### The data
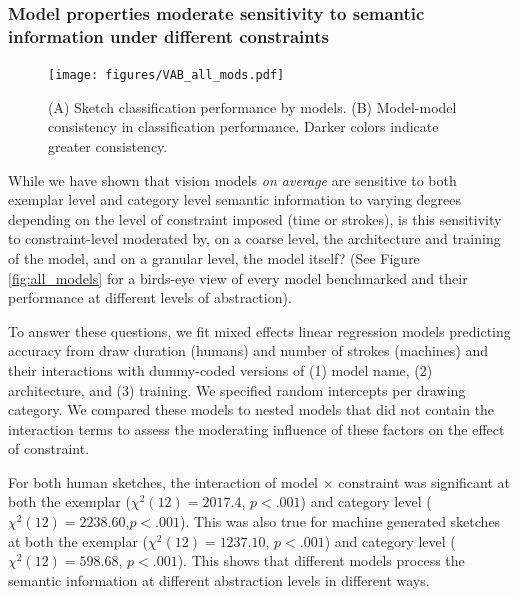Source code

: \documentclass[10pt,letterpaper]{article}
\begin{document}
\subsubsection{Model properties moderate sensitivity to semantic information under different constraints}
\begin{figure}
    \centering
    \texttt{[image: figures/VAB\_all\_mods.pdf]}
    \vspace{-0.5em}
    \caption{(A) Sketch classification performance by models. (B) Model-model consistency in classification performance. Darker colors indicate greater consistency.}
    \label{fig:all_mods}
    \vspace{-1.5em}
\end{figure}

While we have shown that vision models \textit{on average} are sensitive to both exemplar level and category level semantic information to varying degrees depending on the level of constraint imposed (time or strokes), is this sensitivity to constraint-level moderated by, on a coarse level, the architecture and training of the model, and on a granular level, the model itself? (See Figure \ref{fig:all_models} for a birds-eye view of every model benchmarked and their performance at different levels of abstraction).

To answer these questions, we fit mixed effects linear regression models predicting accuracy from draw duration (humans) and number of strokes (machines) and their interactions with dummy-coded versions of (1) model name, (2) architecture, and (3) training. 
We specified random intercepts per drawing category.
We compared these models to nested models that did not contain the interaction terms to assess the moderating influence of these factors on the effect of constraint.

For both human sketches, the interaction of model $\times$ constraint was significant at both the exemplar ($\chi^2(12) = 2017.4$, $p <.001$) and category level ($\chi^2(12) = 2238.60$,$p <.001$).
This was also true for machine generated sketches at both the exemplar ($\chi^2(12) = 1237.10$, $p < .001$) and category level ($\chi^2(12) = 598.68$, $ p <. 001$). 
This shows that different models process the semantic information at different abstraction levels in different ways.
\end{document}
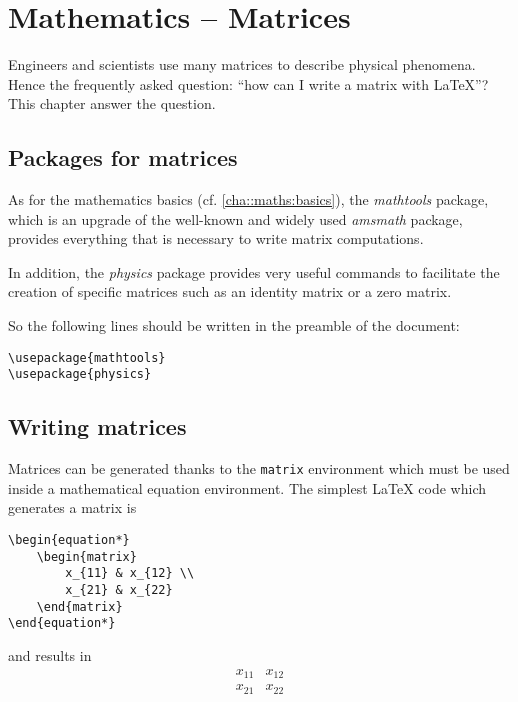 

\chapter{Mathematics -- Matrices}

	\label{cha::maths:matrix}
	

Engineers and scientists use many matrices to describe physical phenomena.
Hence the frequently asked question: \enquote{how can I write a matrix with \LaTeX{}}?
This chapter answer the question.



\section{Packages for matrices}


	As for the mathematics basics (cf. \cref{cha::maths:basics}), the \emph{mathtools} package, which is an upgrade of the well-known and widely used \emph{amsmath} package, provides everything that is necessary to write matrix computations.
	
	In addition, the \emph{physics} package provides very useful commands to facilitate the creation of specific matrices such as an identity matrix or a zero matrix.
	
	So the following lines should be written in the preamble of the document:
\begin{lstlisting}[language={[LaTeX]TeX}]
\usepackage{mathtools}
\usepackage{physics}
\end{lstlisting}



\section{Writing matrices}


	Matrices can be generated thanks to the \texttt{matrix} environment which must be used inside a mathematical equation environment.
	The simplest \LaTeX{} code which generates a matrix is
\begin{lstlisting}[language={[LaTeX]TeX}]
\begin{equation*}
	\begin{matrix}
		x_{11} & x_{12} \\
		x_{21} & x_{22}
	\end{matrix} 
\end{equation*}
\end{lstlisting}
	and results in
	\begin{equation*}
		\begin{matrix}
			x_{11} & x_{12} \\
			x_{21} & x_{22}
		\end{matrix}
	\end{equation*}
	
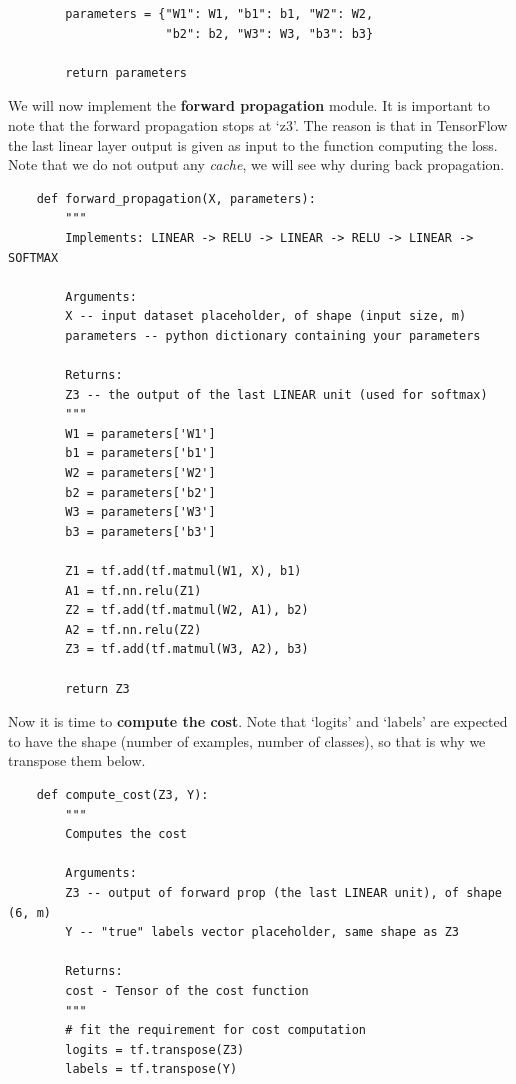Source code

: \documentclass[11pt, a4paper]{article}
\begin{document}
\begin{spacing}{1.1}
\begin{lstlisting}
		parameters = {"W1": W1,	"b1": b1, "W2": W2,
		              "b2": b2, "W3": W3, "b3": b3}
	
		return parameters \end{lstlisting} \vspace*{1mm}
	We will now implement the \textbf{forward propagation} module. It is important to note that the forward propagation stops at `z3'. The reason is that in TensorFlow the last linear layer output is given as input to the function computing the loss. Note that we do not output any \textit{cache}, we will see why during back propagation.
	\begin{lstlisting}
	def forward_propagation(X, parameters):
		"""
		Implements: LINEAR -> RELU -> LINEAR -> RELU -> LINEAR -> SOFTMAX
		
		Arguments:
		X -- input dataset placeholder, of shape (input size, m)
		parameters -- python dictionary containing your parameters 
		
		Returns:
		Z3 -- the output of the last LINEAR unit (used for softmax)
		"""
		W1 = parameters['W1']
		b1 = parameters['b1']
		W2 = parameters['W2']
		b2 = parameters['b2']
		W3 = parameters['W3']
		b3 = parameters['b3']
		
		Z1 = tf.add(tf.matmul(W1, X), b1) 
		A1 = tf.nn.relu(Z1) 
		Z2 = tf.add(tf.matmul(W2, A1), b2)
		A2 = tf.nn.relu(Z2) 
		Z3 = tf.add(tf.matmul(W3, A2), b3) 

		return Z3 \end{lstlisting} \newpage

	\noindent Now it is time to \textbf{compute the cost}. Note that `logits' and `labels' are expected to have the shape (number of examples, number of classes), so that is why we transpose them below.
	\begin{lstlisting}
	def compute_cost(Z3, Y):
		"""
		Computes the cost
		
		Arguments:
		Z3 -- output of forward prop (the last LINEAR unit), of shape (6, m)
		Y -- "true" labels vector placeholder, same shape as Z3
		
		Returns:
		cost - Tensor of the cost function
		"""
		# fit the requirement for cost computation 
		logits = tf.transpose(Z3)
		labels = tf.transpose(Y)
		

\end{lstlisting}
\end{spacing}
\end{document}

### What the task asks
Please repeat the entries above exactly, leaving out any pictures.

### Task response
Source code

: \documentclass[10pt,letterpaper]{article}
\begin{document}
\subsubsection{Model properties moderate sensitivity to semantic information under different constraints}
\begin{figure}
    \centering
    \texttt{[image: figures/VAB\_all\_mods.pdf]}
    \vspace{-0.5em}
    \caption{(A) Sketch classification performance by models. (B) Model-model consistency in classification performance. Darker colors indicate greater consistency.}
    \label{fig:all_mods}
    \vspace{-1.5em}
\end{figure}

While we have shown that vision models \textit{on average} are sensitive to both exemplar level and category level semantic information to varying degrees depending on the level of constraint imposed (time or strokes), is this sensitivity to constraint-level moderated by, on a coarse level, the architecture and training of the model, and on a granular level, the model itself? (See Figure \ref{fig:all_models} for a birds-eye view of every model benchmarked and their performance at different levels of abstraction).

To answer these questions, we fit mixed effects linear regression models predicting accuracy from draw duration (humans) and number of strokes (machines) and their interactions with dummy-coded versions of (1) model name, (2) architecture, and (3) training. 
We specified random intercepts per drawing category.
We compared these models to nested models that did not contain the interaction terms to assess the moderating influence of these factors on the effect of constraint.

For both human sketches, the interaction of model $\times$ constraint was significant at both the exemplar ($\chi^2(12) = 2017.4$, $p <.001$) and category level ($\chi^2(12) = 2238.60$,$p <.001$).
This was also true for machine generated sketches at both the exemplar ($\chi^2(12) = 1237.10$, $p < .001$) and category level ($\chi^2(12) = 598.68$, $ p <. 001$). 
This shows that different models process the semantic information at different abstraction levels in different ways.
\end{document}

\chapter{Mathematics -- Matrices}

	\label{cha::maths:matrix}
	

Engineers and scientists use many matrices to describe physical phenomena.
Hence the frequently asked question: \enquote{how can I write a matrix with \LaTeX{}}?
This chapter answer the question.



\section{Packages for matrices}


	As for the mathematics basics (cf. \cref{cha::maths:basics}), the \emph{mathtools} package, which is an upgrade of the well-known and widely used \emph{amsmath} package, provides everything that is necessary to write matrix computations.
	
	In addition, the \emph{physics} package provides very useful commands to facilitate the creation of specific matrices such as an identity matrix or a zero matrix.
	
	So the following lines should be written in the preamble of the document:
\begin{lstlisting}[language={[LaTeX]TeX}]
\usepackage{mathtools}
\usepackage{physics}
\end{lstlisting}



\section{Writing matrices}


	Matrices can be generated thanks to the \texttt{matrix} environment which must be used inside a mathematical equation environment.
	The simplest \LaTeX{} code which generates a matrix is
\begin{lstlisting}[language={[LaTeX]TeX}]
\begin{equation*}
	\begin{matrix}
		x_{11} & x_{12} \\
		x_{21} & x_{22}
	\end{matrix} 
\end{equation*}
\end{lstlisting}
	and results in
	\begin{equation*}
		\begin{matrix}
			x_{11} & x_{12} \\
			x_{21} & x_{22}
		\end{matrix}
	\end{equation*}
	
Source code

: \documentclass[11pt, a4paper]{article}
\begin{document}
\begin{spacing}{1.1}
\begin{lstlisting}
		parameters = {"W1": W1,	"b1": b1, "W2": W2,
		              "b2": b2, "W3": W3, "b3": b3}
	
		return parameters \end{lstlisting} \vspace*{1mm}
	We will now implement the \textbf{forward propagation} module. It is important to note that the forward propagation stops at `z3'. The reason is that in TensorFlow the last linear layer output is given as input to the function computing the loss. Note that we do not output any \textit{cache}, we will see why during back propagation.
	\begin{lstlisting}
	def forward_propagation(X, parameters):
		"""
		Implements: LINEAR -> RELU -> LINEAR -> RELU -> LINEAR -> SOFTMAX
		
		Arguments:
		X -- input dataset placeholder, of shape (input size, m)
		parameters -- python dictionary containing your parameters 
		
		Returns:
		Z3 -- the output of the last LINEAR unit (used for softmax)
		"""
		W1 = parameters['W1']
		b1 = parameters['b1']
		W2 = parameters['W2']
		b2 = parameters['b2']
		W3 = parameters['W3']
		b3 = parameters['b3']
		
		Z1 = tf.add(tf.matmul(W1, X), b1) 
		A1 = tf.nn.relu(Z1) 
		Z2 = tf.add(tf.matmul(W2, A1), b2)
		A2 = tf.nn.relu(Z2) 
		Z3 = tf.add(tf.matmul(W3, A2), b3) 

		return Z3 \end{lstlisting} \newpage

	\noindent Now it is time to \textbf{compute the cost}. Note that `logits' and `labels' are expected to have the shape (number of examples, number of classes), so that is why we transpose them below.
	\begin{lstlisting}
	def compute_cost(Z3, Y):
		"""
		Computes the cost
		
		Arguments:
		Z3 -- output of forward prop (the last LINEAR unit), of shape (6, m)
		Y -- "true" labels vector placeholder, same shape as Z3
		
		Returns:
		cost - Tensor of the cost function
		"""
		# fit the requirement for cost computation 
		logits = tf.transpose(Z3)
		labels = tf.transpose(Y)
		

\end{lstlisting}
\end{spacing}
\end{document}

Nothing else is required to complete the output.